● ASSIGNMENT: Return the data below exactly, minus the pictures.

● RECORDS TO USE:
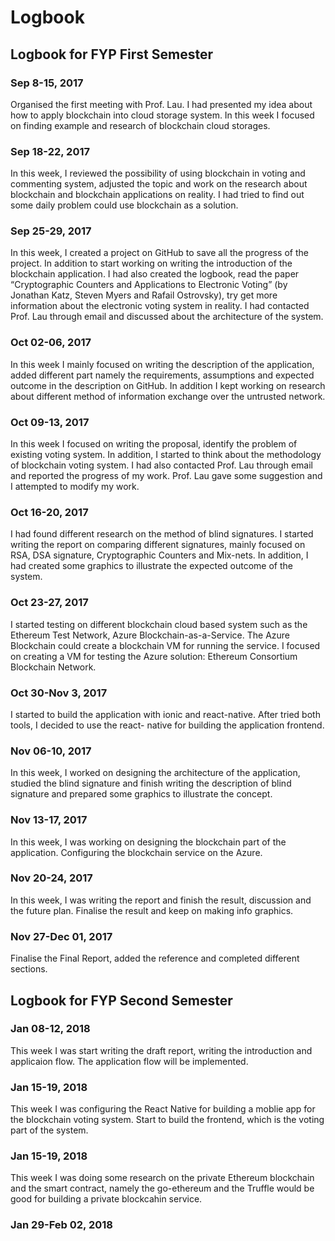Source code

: # Logbook

## Logbook for FYP First Semester

### Sep 8-15, 2017
Organised the first meeting with Prof. Lau. I had presented my idea about how to apply blockchain into cloud storage system. In this week I focused on finding example and research of blockchain cloud storages.

### Sep 18-22, 2017
In this week, I reviewed the possibility of using blockchain in voting and commenting system, adjusted the topic and work on the research about blockchain and blockchain applications on reality. I had tried to find out some daily problem could use blockchain as a solution.

### Sep 25-29, 2017
In this week, I created a project on GitHub to save all the progress of the project. In addition to start working on writing the introduction of the blockchain application. I had also created the logbook, read the paper “Cryptographic Counters and Applications to Electronic Voting” (by Jonathan Katz, Steven Myers and Rafail Ostrovsky), try get more information about the electronic voting system in reality. I had contacted Prof. Lau through email and discussed about the architecture of the system.

### Oct 02-06, 2017
In this week I mainly focused on writing the description of the application, added different part namely the requirements, assumptions and expected outcome in the description on GitHub. In addition I kept working on research about different method of information exchange over the untrusted network.

### Oct 09-13, 2017
In this week I focused on writing the proposal, identify the problem of existing voting system. In addition, I started to think about the methodology of blockchain voting system. I had also contacted Prof. Lau through email and reported the progress of my work. Prof. Lau gave some suggestion and I attempted to modify my work.

### Oct 16-20, 2017
I had found different research on the method of blind signatures. I started writing the report on comparing different signatures, mainly focused on RSA, DSA signature, Cryptographic Counters and Mix-nets. In addition, I had created some graphics to illustrate the expected outcome of the system.

### Oct 23-27, 2017
I started testing on different blockchain cloud based system such as the Ethereum Test Network, Azure Blockchain-as-a-Service. The Azure Blockchain could create a blockchain VM for running the service. I focused on creating a VM for testing the Azure solution: Ethereum Consortium Blockchain Network.

### Oct 30-Nov 3, 2017
I started to build the application with ionic and react-native. After tried both tools, I decided to use the react- native for building the application frontend.

### Nov 06-10, 2017
In this week, I worked on designing the architecture of the application, studied the blind signature and finish writing the description of blind signature and prepared some graphics to illustrate the concept.

### Nov 13-17, 2017
In this week, I was working on designing the blockchain part of the application. Configuring the blockchain service on the Azure.

### Nov 20-24, 2017
In this week, I was writing the report and finish the result, discussion and the future plan. Finalise the result and keep on making info graphics.

### Nov 27-Dec 01, 2017
Finalise the Final Report, added the reference and completed different sections.



## Logbook for FYP Second Semester

### Jan 08-12, 2018
This week I was start writing the draft report, writing the introduction and applicaion flow. The application flow will be implemented.

### Jan 15-19, 2018
This week I was configuring the React Native for building a moblie app for the blockchain voting system. Start to build the frontend, which is the voting part of the system.

### Jan 15-19, 2018
This week I was doing some research on the private Ethereum blockchain and the smart contract, namely the go-ethereum and the Truffle would be good for building a private blockcahin service.

### Jan 29-Feb 02, 2018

● ANSWER BOX:
Source code

: # Logbook

## Logbook for FYP First Semester

### Sep 8-15, 2017
Organised the first meeting with Prof. Lau. I had presented my idea about how to apply blockchain into cloud storage system. In this week I focused on finding example and research of blockchain cloud storages.

### Sep 18-22, 2017
In this week, I reviewed the possibility of using blockchain in voting and commenting system, adjusted the topic and work on the research about blockchain and blockchain applications on reality. I had tried to find out some daily problem could use blockchain as a solution.

### Sep 25-29, 2017
In this week, I created a project on GitHub to save all the progress of the project. In addition to start working on writing the introduction of the blockchain application. I had also created the logbook, read the paper “Cryptographic Counters and Applications to Electronic Voting” (by Jonathan Katz, Steven Myers and Rafail Ostrovsky), try get more information about the electronic voting system in reality. I had contacted Prof. Lau through email and discussed about the architecture of the system.

### Oct 02-06, 2017
In this week I mainly focused on writing the description of the application, added different part namely the requirements, assumptions and expected outcome in the description on GitHub. In addition I kept working on research about different method of information exchange over the untrusted network.

### Oct 09-13, 2017
In this week I focused on writing the proposal, identify the problem of existing voting system. In addition, I started to think about the methodology of blockchain voting system. I had also contacted Prof. Lau through email and reported the progress of my work. Prof. Lau gave some suggestion and I attempted to modify my work.

### Oct 16-20, 2017
I had found different research on the method of blind signatures. I started writing the report on comparing different signatures, mainly focused on RSA, DSA signature, Cryptographic Counters and Mix-nets. In addition, I had created some graphics to illustrate the expected outcome of the system.

### Oct 23-27, 2017
I started testing on different blockchain cloud based system such as the Ethereum Test Network, Azure Blockchain-as-a-Service. The Azure Blockchain could create a blockchain VM for running the service. I focused on creating a VM for testing the Azure solution: Ethereum Consortium Blockchain Network.

### Oct 30-Nov 3, 2017
I started to build the application with ionic and react-native. After tried both tools, I decided to use the react- native for building the application frontend.

### Nov 06-10, 2017
In this week, I worked on designing the architecture of the application, studied the blind signature and finish writing the description of blind signature and prepared some graphics to illustrate the concept.

### Nov 13-17, 2017
In this week, I was working on designing the blockchain part of the application. Configuring the blockchain service on the Azure.

### Nov 20-24, 2017
In this week, I was writing the report and finish the result, discussion and the future plan. Finalise the result and keep on making info graphics.

### Nov 27-Dec 01, 2017
Finalise the Final Report, added the reference and completed different sections.



## Logbook for FYP Second Semester

### Jan 08-12, 2018
This week I was start writing the draft report, writing the introduction and applicaion flow. The application flow will be implemented.

### Jan 15-19, 2018
This week I was configuring the React Native for building a moblie app for the blockchain voting system. Start to build the frontend, which is the voting part of the system.

### Jan 15-19, 2018
This week I was doing some research on the private Ethereum blockchain and the smart contract, namely the go-ethereum and the Truffle would be good for building a private blockcahin service.

### Jan 29-Feb 02, 2018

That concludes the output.